##### Exercise material #####

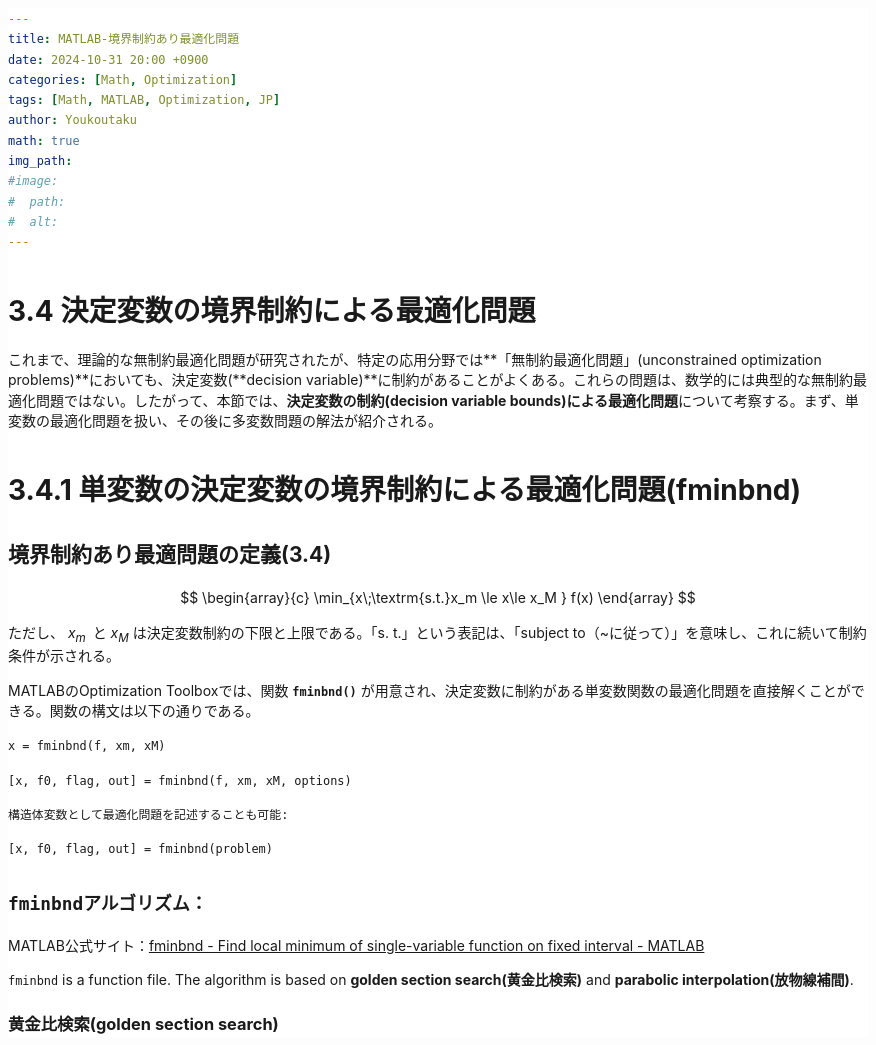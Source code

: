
 ```yaml
---
title: MATLAB-境界制約あり最適化問題
date: 2024-10-31 20:00 +0900
categories: [Math, Optimization]
tags: [Math, MATLAB, Optimization, JP]
author: Youkoutaku
math: true
img_path:
#image:
#  path:
#  alt:
---
```


# 3.4 決定変数の境界制約による最適化問題

これまで、理論的な無制約最適化問題が研究されたが、特定の応用分野では**「無制約最適化問題」(unconstrained optimization problems)**においても、決定変数(**decision variable)**に制約があることがよくある。これらの問題は、数学的には典型的な無制約最適化問題ではない。したがって、本節では、**決定変数の制約(decision variable bounds)による最適化問題**について考察する。まず、単変数の最適化問題を扱い、その後に多変数問題の解法が紹介される。

# 3.4.1 単変数の決定変数の境界制約による最適化問題(fminbnd)
##  **境界制約あり最適問題の定義(3.4)** 

$$ \begin{array}{c} \min_{x\;\textrm{s.t.}x_m \le x\le x_M } f(x) \end{array} $$

ただし、 $x_{m\;}$ と $x_M$ は決定変数制約の下限と上限である。「s. t.」という表記は、「subject to（~に従って）」を意味し、これに続いて制約条件が示される。


MATLABのOptimization Toolboxでは、関数 **`fminbnd()`** が用意され、決定変数に制約がある単変数関数の最適化問題を直接解くことができる。関数の構文は以下の通りである。


`x = fminbnd(f, xm, xM)`


`[x, f0, flag, out] = fminbnd(f, xm, xM, options)`


`構造体変数として最適化問題を記述することも可能:`


`[x, f0, flag, out] = fminbnd(problem)`

## `fminbndアルゴリズム：`

MATLAB公式サイト：[fminbnd \- Find local minimum of single\-variable function on fixed interval \- MATLAB](https://www.mathworks.com/help/matlab/ref/fminbnd.html#bvadyg6-13)


`fminbnd` is a function file. The algorithm is based on **golden section search(**黄金比検索**)** and **parabolic interpolation(**放物線補間**)**.

### 黄金比検索(**golden section search)**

#####

> [Action item]: Tally the lines of the records that hold the word "search" and output only the total.

> [Expected answer]: 2